VON CHRISTIAN HONNENS

Verbraucher dürfen wieder hoffen: Bundespräsident Horst Köhler hat verfassungsrechtliche Bedenken gegen das Verbraucherinformationsgesetz. Das Gesetz hat Ende September den Bundesrat passiert. Es soll Lebensmittelskandalen vorbeugen und Verbrauchern Zugang zu Informationen verschaffen.

Viele Grüne oder Verbraucherschützer zweifelten jedoch an seinem Inhalt und an seiner Wirksamkeit. Sie nannten es einen „Etikettenschwindel“. Darum geht es Köhler allerdings nicht. Seine Mitarbeiter haben die Bundesregierung jetzt aufgefordert, zu verfassungsrechtlichen Bedenken Stellung zu nehmen.

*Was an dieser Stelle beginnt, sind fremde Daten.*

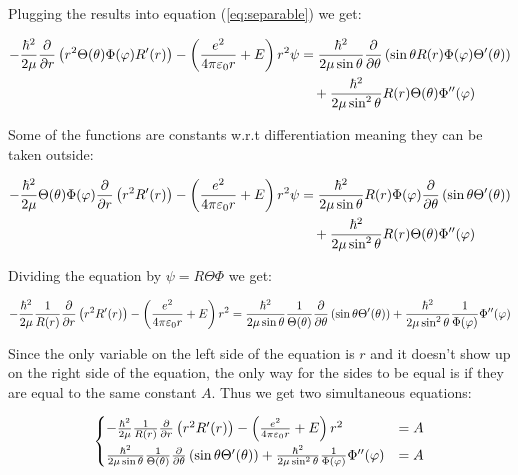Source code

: \documentclass{article}
\begin{document}
    Plugging the results into equation (\ref{eq:separable}) we get:
    
    \begin{equation}
        \begin{aligned}
            -\frac{\hbar^2}{2\mu}\pdv{}{r}\left( r^2\Theta(\theta)\Phi(\varphi)R'(r) \right) - \left( \frac{e^{2}}{4\pi\varepsilon_{0}r} + E \right)r^2\psi
            &= \frac{\hbar^2}{2\mu\sin\theta}\pdv{}{\theta}\left( \sin\theta R(r)\Phi(\varphi)\Theta'(\theta) \right) \\
            &\quad + \frac{\hbar^2}{2\mu\sin^2\theta}R(r)\Theta(\theta)\Phi''(\varphi)
        \end{aligned}
    \end{equation}    
    
    Some of the functions are constants w.r.t differentiation meaning they can be taken outside:

    \begin{equation}
        \begin{aligned}
            -\frac{\hbar^2}{2\mu}\Theta(\theta)\Phi(\varphi)\pdv{}{r}\left( r^2R'(r) \right) - \left( \frac{e^{2}}{4\pi\varepsilon_{0}r} + E \right)r^2\psi
            &= \frac{\hbar^2}{2\mu\sin\theta}R(r)\Phi(\varphi)\pdv{}{\theta}\left( \sin\theta \Theta'(\theta) \right) \\
            &\quad + \frac{\hbar^2}{2\mu\sin^2\theta}R(r)\Theta(\theta)\Phi''(\varphi)
        \end{aligned}
    \end{equation}    

    Dividing the equation by $\psi = R\Theta\Phi$ we get:

    \begin{equation}
        -\frac{\hbar^2}{2\mu}\frac{1}{R(r)}\pdv{}{r}\left( r^2R'(r) \right) - \left( \frac{e^{2}}{4\pi\varepsilon_{0}r} + E \right)r^2 = \frac{\hbar^2}{2\mu\sin\theta}\frac{1}{\Theta(\theta)}\pdv{}{\theta}\left( \sin\theta \Theta'(\theta) \right)
        + \frac{\hbar^2}{2\mu\sin^2\theta}\frac{1}{\Phi(\varphi)}\Phi''(\varphi)
    \end{equation}    

    Since the only variable on the left side of the equation is $r$ and it doesn't show up on the right side of the equation, the only way for the sides to be equal is if they are equal to the same constant $A$. Thus
    we get two simultaneous equations:

    \begin{equation}
        \begin{cases}
            -\frac{\hbar^2}{2\mu}\frac{1}{R(r)}\pdv{}{r}\left( r^2R'(r) \right) - \left( \frac{e^{2}}{4\pi\varepsilon_{0}r} + E \right)r^2 &= A \\[0.5em]   
            \frac{\hbar^2}{2\mu\sin\theta}\frac{1}{\Theta(\theta)}\pdv{}{\theta}\left( \sin\theta \Theta'(\theta) \right) + \frac{\hbar^2}{2\mu\sin^2\theta}\frac{1}{\Phi(\varphi)}\Phi''(\varphi) &= A
        \end{cases}
    \end{equation}
\end{document}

Bislang hat sich der Bundespräsident geweigert, das Gesetz zu unterschreiben. Vor wenigen Wochen hatte Köhler erst das Gesetz zur Privatisierung der Flugsicherung durchfallen lassen. Die Regierung werde nun „Stellung nehmen zu den neuen Fragen, die gestellt worden sind“, sagte eine Sprecherin aus dem Verbraucherministerium gestern der taz. Die Frist dazu laufe heute ab. Das Problem: Verbraucher sollen Informationen der Behörden von Bund, Ländern und von Gemeinden bekommen.

Nach der gerade erst verabschiedeten Föderalismusreform darf der Bund den Gemeinden aber keine neuen Aufgaben übertragen. Eine Übertragung auf die Kommunen kann nur noch durch Landesrecht erfolgen. Juristen im Bundespräsidialamt halten es offenbar für falsch, dass in dem Gesetz trotzdem ausdrücklich die Gemeinden zur Weitergabe von Informationen verpflichtet werden. Köhler wird zu entscheiden haben, ob der Gesetzgeber dadurch in verfassungswidriger Weise auf die Gemeinden durchgegriffen hat.

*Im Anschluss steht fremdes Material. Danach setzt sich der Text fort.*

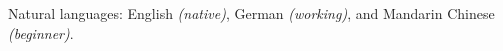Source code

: \documentclass[10pt,a4paper]{article} %
\begin{document}
\spacedhrule{1.6em}{-0.4em} %


\inlineheadsection %
{Natural languages:}
{English \textit{(native)}, German \textit{(working)}, and Mandarin Chinese \textit{(beginner)}.}

\end{document}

Im Gesetzgebungsverfahren hatten schon mehrere Bundesländer Bedenken geäußert. Berlins Innensenator Erhart Körting (SPD) etwa hatte „erhebliche verfassungsrechtliche Bedenken“ zu Protokoll gegeben. Allerdings hatten das auch das Bundesjustizministerium und das Innenressort schon einmal prüfen lassen. Sie kamen zu dem Schluss, „es handele sich nicht um eine verbotene Übertragung von Aufgaben“. Begründung: Die Gemeinden hätten schon immer eine Informationspflicht bei Lebensmittelskandalen gehabt.

So wird das Verbraucherinformationsgesetz zu einem Testfall für die Föderalismusreform. Die Kritiker des Verbraucherschutzgesetzes hoffen nun auch noch auf Änderungen, die sich nicht nur mit der Pflicht der Kommunen befassen: „Wenn das Gesetz so nicht in Kraft tritt, sehen wir die Chance, dass es inhaltlich noch einmal auf den Prüfstand gesetzt wird“, sagte Cornelia Ziehm, Verbraucherschutz- und Rechtsexpertin bei der Deutschen Umwelthilfe. – „Erst dann können wir einen Verbraucherschutz bekommen, der seinen Namen auch verdient.“

Ziehm hält die Informationspflichten in jedem Fall für „viel zu gering“. Außerdem könnten Unternehmen die Herausgabe von Daten verweigern, wenn sie unter das Betriebs- oder Geschäftsgeheimnis fallen. Und was darunter falle, könnten die Firmen selbst entscheiden. Aus ihrer Sicht gehen die möglichen Ausnahmen zu weit. Und sie sind „selbst verfassungsrechtlich keineswegs geboten“, so Ziehm.